++++ Dataset records ++++

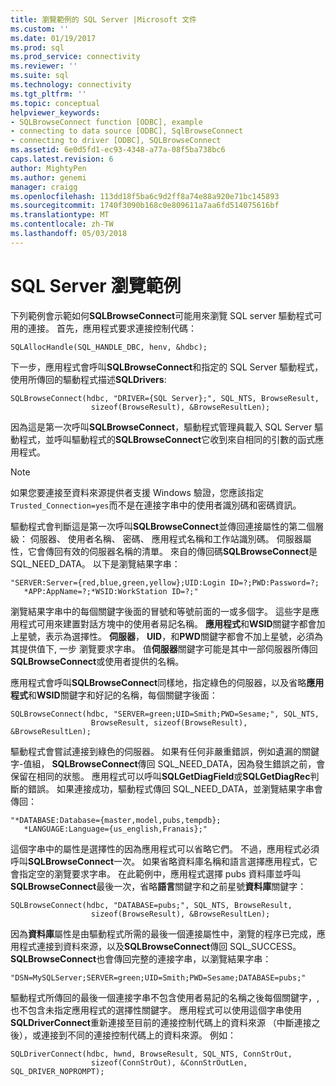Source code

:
 ```yaml
---
title: 瀏覽範例的 SQL Server |Microsoft 文件
ms.custom: ''
ms.date: 01/19/2017
ms.prod: sql
ms.prod_service: connectivity
ms.reviewer: ''
ms.suite: sql
ms.technology: connectivity
ms.tgt_pltfrm: ''
ms.topic: conceptual
helpviewer_keywords:
- SQLBrowseConnect function [ODBC], example
- connecting to data source [ODBC], SqlBrowseConnect
- connecting to driver [ODBC], SQLBrowseConnect
ms.assetid: 6e0d5fd1-ec93-4348-a77a-08f5ba738bc6
caps.latest.revision: 6
author: MightyPen
ms.author: genemi
manager: craigg
ms.openlocfilehash: 113dd18f5ba6c9d2ff8a74e88a920e71bc145893
ms.sourcegitcommit: 1740f3090b168c0e809611a7aa6fd514075616bf
ms.translationtype: MT
ms.contentlocale: zh-TW
ms.lasthandoff: 05/03/2018
---
```

# <a name="sql-server-browsing-example"></a>SQL Server 瀏覽範例
下列範例會示範如何**SQLBrowseConnect**可能用來瀏覽 SQL server 驅動程式可用的連接。 首先，應用程式要求連接控制代碼：  
  
```  
SQLAllocHandle(SQL_HANDLE_DBC, henv, &hdbc);  
```  
  
 下一步，應用程式會呼叫**SQLBrowseConnect**和指定的 SQL Server 驅動程式，使用所傳回的驅動程式描述**SQLDrivers**:  
  
```  
SQLBrowseConnect(hdbc, "DRIVER={SQL Server};", SQL_NTS, BrowseResult,  
                  sizeof(BrowseResult), &BrowseResultLen);  
```  
  
 因為這是第一次呼叫**SQLBrowseConnect**，驅動程式管理員載入 SQL Server 驅動程式，並呼叫驅動程式的**SQLBrowseConnect**它收到來自相同的引數的函式應用程式。  
  
> [!NOTE]  
>  如果您要連接至資料來源提供者支援 Windows 驗證，您應該指定`Trusted_Connection=yes`而不是在連接字串中的使用者識別碼和密碼資訊。  
  
 驅動程式會判斷這是第一次呼叫**SQLBrowseConnect**並傳回連接屬性的第二個層級： 伺服器、 使用者名稱、 密碼、 應用程式名稱和工作站識別碼。 伺服器屬性，它會傳回有效的伺服器名稱的清單。 來自的傳回碼**SQLBrowseConnect**是 SQL_NEED_DATA。 以下是瀏覽結果字串：  
  
```  
"SERVER:Server={red,blue,green,yellow};UID:Login ID=?;PWD:Password=?;  
   *APP:AppName=?;*WSID:WorkStation ID=?;"  
```  
  
 瀏覽結果字串中的每個關鍵字後面的冒號和等號前面的一或多個字。 這些字是應用程式可用來建置對話方塊中的使用者易記名稱。 **應用程式**和**WSID**關鍵字都會加上星號，表示為選擇性。 **伺服器**， **UID**，和**PWD**關鍵字都會不加上星號，必須為其提供值下, 一步 瀏覽要求字串。 值**伺服器**關鍵字可能是其中一部伺服器所傳回**SQLBrowseConnect**或使用者提供的名稱。  
  
 應用程式會呼叫**SQLBrowseConnect**同樣地，指定綠色的伺服器，以及省略**應用程式**和**WSID**關鍵字和好記的名稱，每個關鍵字後面：  
  
```  
SQLBrowseConnect(hdbc, "SERVER=green;UID=Smith;PWD=Sesame;", SQL_NTS,  
                  BrowseResult, sizeof(BrowseResult), &BrowseResultLen);  
```  
  
 驅動程式會嘗試連接到綠色的伺服器。 如果有任何非嚴重錯誤，例如遺漏的關鍵字-值組， **SQLBrowseConnect**傳回 SQL_NEED_DATA，因為發生錯誤之前，會保留在相同的狀態。 應用程式可以呼叫**SQLGetDiagField**或**SQLGetDiagRec**判斷的錯誤。 如果連接成功，驅動程式傳回 SQL_NEED_DATA，並瀏覽結果字串會傳回：  
  
```  
"*DATABASE:Database={master,model,pubs,tempdb};  
   *LANGUAGE:Language={us_english,Franais};"  
```  
  
 這個字串中的屬性是選擇性的因為應用程式可以省略它們。 不過，應用程式必須呼叫**SQLBrowseConnect**一次。 如果省略資料庫名稱和語言選擇應用程式，它會指定空的瀏覽要求字串。 在此範例中，應用程式選擇 pubs 資料庫並呼叫**SQLBrowseConnect**最後一次，省略**語言**關鍵字和之前星號**資料庫**關鍵字：  
  
```  
SQLBrowseConnect(hdbc, "DATABASE=pubs;", SQL_NTS, BrowseResult,  
                  sizeof(BrowseResult), &BrowseResultLen);  
```  
  
 因為**資料庫**屬性是由驅動程式所需的最後一個連接屬性中，瀏覽的程序已完成，應用程式連接到資料來源，以及**SQLBrowseConnect**傳回 SQL_SUCCESS。 **SQLBrowseConnect**也會傳回完整的連接字串，以瀏覽結果字串：  
  
```  
"DSN=MySQLServer;SERVER=green;UID=Smith;PWD=Sesame;DATABASE=pubs;"  
```  
  
 驅動程式所傳回的最後一個連接字串不包含使用者易記的名稱之後每個關鍵字，, 也不包含未指定應用程式的選擇性關鍵字。 應用程式可以使用這個字串使用**SQLDriverConnect**重新連接至目前的連接控制代碼上的資料來源 （中斷連接之後），或連接到不同的連接控制代碼上的資料來源。 例如：  
  
```  
SQLDriverConnect(hdbc, hwnd, BrowseResult, SQL_NTS, ConnStrOut,  
                  sizeof(ConnStrOut), &ConnStrOutLen, SQL_DRIVER_NOPROMPT);  
```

++++

Print out the entries once more, unchanged. No pictures.

**Response:**
Source code

:
 ```yaml
---
title: 瀏覽範例的 SQL Server |Microsoft 文件
ms.custom: ''
ms.date: 01/19/2017
ms.prod: sql
ms.prod_service: connectivity
ms.reviewer: ''
ms.suite: sql
ms.technology: connectivity
ms.tgt_pltfrm: ''
ms.topic: conceptual
helpviewer_keywords:
- SQLBrowseConnect function [ODBC], example
- connecting to data source [ODBC], SqlBrowseConnect
- connecting to driver [ODBC], SQLBrowseConnect
ms.assetid: 6e0d5fd1-ec93-4348-a77a-08f5ba738bc6
caps.latest.revision: 6
author: MightyPen
ms.author: genemi
manager: craigg
ms.openlocfilehash: 113dd18f5ba6c9d2ff8a74e88a920e71bc145893
ms.sourcegitcommit: 1740f3090b168c0e809611a7aa6fd514075616bf
ms.translationtype: MT
ms.contentlocale: zh-TW
ms.lasthandoff: 05/03/2018
---
```

# <a name="sql-server-browsing-example"></a>SQL Server 瀏覽範例
下列範例會示範如何**SQLBrowseConnect**可能用來瀏覽 SQL server 驅動程式可用的連接。 首先，應用程式要求連接控制代碼：  
  
```  
SQLAllocHandle(SQL_HANDLE_DBC, henv, &hdbc);  
```  
  
 下一步，應用程式會呼叫**SQLBrowseConnect**和指定的 SQL Server 驅動程式，使用所傳回的驅動程式描述**SQLDrivers**:  
  
```  
SQLBrowseConnect(hdbc, "DRIVER={SQL Server};", SQL_NTS, BrowseResult,  
                  sizeof(BrowseResult), &BrowseResultLen);  
```  
  
 因為這是第一次呼叫**SQLBrowseConnect**，驅動程式管理員載入 SQL Server 驅動程式，並呼叫驅動程式的**SQLBrowseConnect**它收到來自相同的引數的函式應用程式。  
  
> [!NOTE]  
>  如果您要連接至資料來源提供者支援 Windows 驗證，您應該指定`Trusted_Connection=yes`而不是在連接字串中的使用者識別碼和密碼資訊。  
  
 驅動程式會判斷這是第一次呼叫**SQLBrowseConnect**並傳回連接屬性的第二個層級： 伺服器、 使用者名稱、 密碼、 應用程式名稱和工作站識別碼。 伺服器屬性，它會傳回有效的伺服器名稱的清單。 來自的傳回碼**SQLBrowseConnect**是 SQL_NEED_DATA。 以下是瀏覽結果字串：  
  
```  
"SERVER:Server={red,blue,green,yellow};UID:Login ID=?;PWD:Password=?;  
   *APP:AppName=?;*WSID:WorkStation ID=?;"  
```  
  
 瀏覽結果字串中的每個關鍵字後面的冒號和等號前面的一或多個字。 這些字是應用程式可用來建置對話方塊中的使用者易記名稱。 **應用程式**和**WSID**關鍵字都會加上星號，表示為選擇性。 **伺服器**， **UID**，和**PWD**關鍵字都會不加上星號，必須為其提供值下, 一步 瀏覽要求字串。 值**伺服器**關鍵字可能是其中一部伺服器所傳回**SQLBrowseConnect**或使用者提供的名稱。  
  
 應用程式會呼叫**SQLBrowseConnect**同樣地，指定綠色的伺服器，以及省略**應用程式**和**WSID**關鍵字和好記的名稱，每個關鍵字後面：  
  
```  
SQLBrowseConnect(hdbc, "SERVER=green;UID=Smith;PWD=Sesame;", SQL_NTS,  
                  BrowseResult, sizeof(BrowseResult), &BrowseResultLen);  
```  
  
 驅動程式會嘗試連接到綠色的伺服器。 如果有任何非嚴重錯誤，例如遺漏的關鍵字-值組， **SQLBrowseConnect**傳回 SQL_NEED_DATA，因為發生錯誤之前，會保留在相同的狀態。 應用程式可以呼叫**SQLGetDiagField**或**SQLGetDiagRec**判斷的錯誤。 如果連接成功，驅動程式傳回 SQL_NEED_DATA，並瀏覽結果字串會傳回：  
  
```  
"*DATABASE:Database={master,model,pubs,tempdb};  
   *LANGUAGE:Language={us_english,Franais};"  
```  
  
 這個字串中的屬性是選擇性的因為應用程式可以省略它們。 不過，應用程式必須呼叫**SQLBrowseConnect**一次。 如果省略資料庫名稱和語言選擇應用程式，它會指定空的瀏覽要求字串。 在此範例中，應用程式選擇 pubs 資料庫並呼叫**SQLBrowseConnect**最後一次，省略**語言**關鍵字和之前星號**資料庫**關鍵字：  
  
```  
SQLBrowseConnect(hdbc, "DATABASE=pubs;", SQL_NTS, BrowseResult,  
                  sizeof(BrowseResult), &BrowseResultLen);  
```  
  
 因為**資料庫**屬性是由驅動程式所需的最後一個連接屬性中，瀏覽的程序已完成，應用程式連接到資料來源，以及**SQLBrowseConnect**傳回 SQL_SUCCESS。 **SQLBrowseConnect**也會傳回完整的連接字串，以瀏覽結果字串：  
  
```  
"DSN=MySQLServer;SERVER=green;UID=Smith;PWD=Sesame;DATABASE=pubs;"  
```  
  
 驅動程式所傳回的最後一個連接字串不包含使用者易記的名稱之後每個關鍵字，, 也不包含未指定應用程式的選擇性關鍵字。 應用程式可以使用這個字串使用**SQLDriverConnect**重新連接至目前的連接控制代碼上的資料來源 （中斷連接之後），或連接到不同的連接控制代碼上的資料來源。 例如：  
  
```  
SQLDriverConnect(hdbc, hwnd, BrowseResult, SQL_NTS, ConnStrOut,  
                  sizeof(ConnStrOut), &ConnStrOutLen, SQL_DRIVER_NOPROMPT);  
```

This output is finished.